Lu’s work is not conventional hydrological engineering; instead, much like her work at the institute, her Ph.D. research uses integrated assessment modeling to look at climate change impact and adaptation with a water resources focus. In particular, she is examining the water-energy nexus, researching how power plant functioning could be affected as climate change causes increased water temperature and how power plants can adapt. A couple of months ago, her article “Vulnerability of U.S. Thermoelectric Power Generation to Climate Change when Incorporating State-Level Environmental Regulations” was published in the journal Nature Energy.

Lu’s favorite thing about the CEE department is the diverse expertise among faculty in the water resources area. She feels she has learned from Dr. McCuen’s insight into fundamental fluid principles, Dr. Brubaker’s focus on hydrologic modeling and applying hydrologic principles, Dr. Galloway’s research into disaster resilience, and Dr. Forman’s work on remote sensing and other tools. She also enjoys being part of Dr. Forman’s research group, which is made up mostly of women students and which she calls a “very supportive community.”

Last year, Lu was awarded the University’s Outstanding Graduate Student Award. She has also been published in several journals. In recent years, she has also gone back to China for conferences and as an invited speaker at institutions including Tsinghua University. Last summer, she attended the Young Scientists Summer Program (YSSP), a three-month summer program for graduate students in Vienna, Austria. This program is hosted by a nonprofit called the International Institute for Applied Systems Analysis, which allows about 50 Ph.D. students a year from around the world to work with their scientists on research. While in Austria, Lu studied surface reservoir expansion potential, and a paper she worked on is currently under review by the Journal Environmental Research Letters.

Lu is also involved in the CEE department’s Graduate Student Council; she formerly served as their chair for academic events, which meant she organized monthly events and invited speakers to come talk to the department’s graduate students. For example, she had Dr. Macri from the English department come to talk about graduate student writing, and she had two of her colleagues from the institute come talk about their research.

In her spare time, Lu likes to relax with friends. She also likes to travel; while abroad for the YSSP program, she made time to travel to Germany, Italy, and the Czech Republic.
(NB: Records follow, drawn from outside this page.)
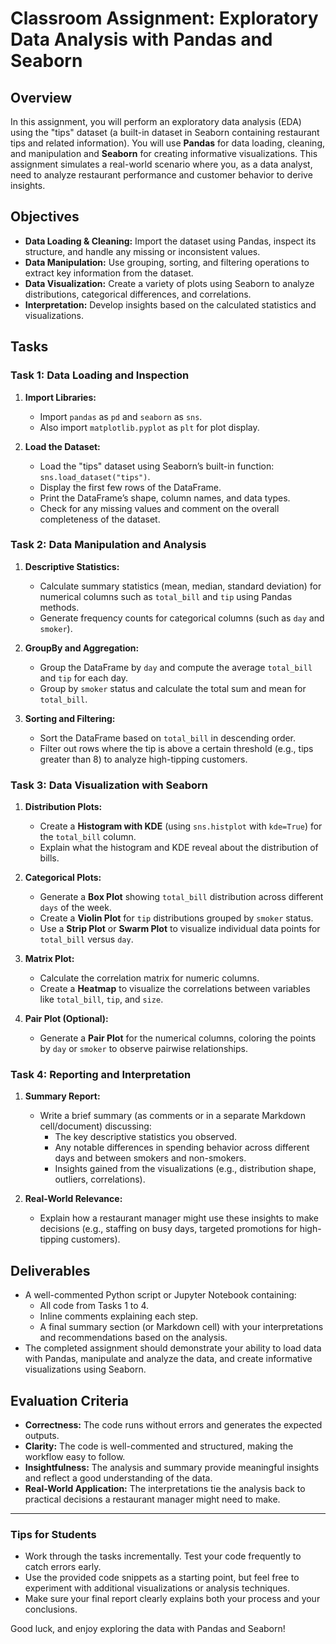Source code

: # Classroom Assignment: Exploratory Data Analysis with Pandas and Seaborn

## Overview

In this assignment, you will perform an exploratory data analysis (EDA) using the "tips" dataset (a built-in dataset in Seaborn containing restaurant tips and related information). You will use **Pandas** for data loading, cleaning, and manipulation and **Seaborn** for creating informative visualizations. This assignment simulates a real-world scenario where you, as a data analyst, need to analyze restaurant performance and customer behavior to derive insights.

## Objectives

- **Data Loading & Cleaning:** Import the dataset using Pandas, inspect its structure, and handle any missing or inconsistent values.
- **Data Manipulation:** Use grouping, sorting, and filtering operations to extract key information from the dataset.
- **Data Visualization:** Create a variety of plots using Seaborn to analyze distributions, categorical differences, and correlations.
- **Interpretation:** Develop insights based on the calculated statistics and visualizations.

## Tasks

### Task 1: Data Loading and Inspection

1. **Import Libraries:**
   - Import `pandas` as `pd` and `seaborn` as `sns`.
   - Also import `matplotlib.pyplot` as `plt` for plot display.

2. **Load the Dataset:**
   - Load the "tips" dataset using Seaborn’s built-in function: `sns.load_dataset("tips")`.
   - Display the first few rows of the DataFrame.
   - Print the DataFrame’s shape, column names, and data types.
   - Check for any missing values and comment on the overall completeness of the dataset.

### Task 2: Data Manipulation and Analysis

1. **Descriptive Statistics:**
   - Calculate summary statistics (mean, median, standard deviation) for numerical columns such as `total_bill` and `tip` using Pandas methods.
   - Generate frequency counts for categorical columns (such as `day` and `smoker`).

2. **GroupBy and Aggregation:**
   - Group the DataFrame by `day` and compute the average `total_bill` and `tip` for each day.
   - Group by `smoker` status and calculate the total sum and mean for `total_bill`.

3. **Sorting and Filtering:**
   - Sort the DataFrame based on `total_bill` in descending order.
   - Filter out rows where the tip is above a certain threshold (e.g., tips greater than 8) to analyze high-tipping customers.


### Task 3: Data Visualization with Seaborn

1. **Distribution Plots:**
   - Create a **Histogram with KDE** (using `sns.histplot` with `kde=True`) for the `total_bill` column.
   - Explain what the histogram and KDE reveal about the distribution of bills.

2. **Categorical Plots:**
   - Generate a **Box Plot** showing `total_bill` distribution across different `days` of the week.
   - Create a **Violin Plot** for `tip` distributions grouped by `smoker` status.
   - Use a **Strip Plot** or **Swarm Plot** to visualize individual data points for `total_bill` versus `day`.

3. **Matrix Plot:**
   - Calculate the correlation matrix for numeric columns.
   - Create a **Heatmap** to visualize the correlations between variables like `total_bill`, `tip`, and `size`.

4. **Pair Plot (Optional):**
   - Generate a **Pair Plot** for the numerical columns, coloring the points by `day` or `smoker` to observe pairwise relationships.

### Task 4: Reporting and Interpretation

1. **Summary Report:**
   - Write a brief summary (as comments or in a separate Markdown cell/document) discussing:
     - The key descriptive statistics you observed.
     - Any notable differences in spending behavior across different days and between smokers and non-smokers.
     - Insights gained from the visualizations (e.g., distribution shape, outliers, correlations).

2. **Real-World Relevance:**
   - Explain how a restaurant manager might use these insights to make decisions (e.g., staffing on busy days, targeted promotions for high-tipping customers).

## Deliverables

- A well-commented Python script or Jupyter Notebook containing:
  - All code from Tasks 1 to 4.
  - Inline comments explaining each step.
  - A final summary section (or Markdown cell) with your interpretations and recommendations based on the analysis.
- The completed assignment should demonstrate your ability to load data with Pandas, manipulate and analyze the data, and create informative visualizations using Seaborn.

## Evaluation Criteria

- **Correctness:** The code runs without errors and generates the expected outputs.
- **Clarity:** The code is well-commented and structured, making the workflow easy to follow.
- **Insightfulness:** The analysis and summary provide meaningful insights and reflect a good understanding of the data.
- **Real-World Application:** The interpretations tie the analysis back to practical decisions a restaurant manager might need to make.

---

### Tips for Students

- Work through the tasks incrementally. Test your code frequently to catch errors early.
- Use the provided code snippets as a starting point, but feel free to experiment with additional visualizations or analysis techniques.
- Make sure your final report clearly explains both your process and your conclusions.

Good luck, and enjoy exploring the data with Pandas and Seaborn!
In Fall 2017, Lu is presenting her Ph.D. defense. She is on the job market but knows that after graduation she wants to relocate to Houston, where she has some family. She is also drawn to Houston because of its water-related problems (which were illuminated and exacerbated by Hurricane Harvey) and also because it is a big energy-producing state. With her strong background in scholarship and research, she will continue to work to help solve some of the most urgent and challenging problems facing the energy and water industry under environmental changes.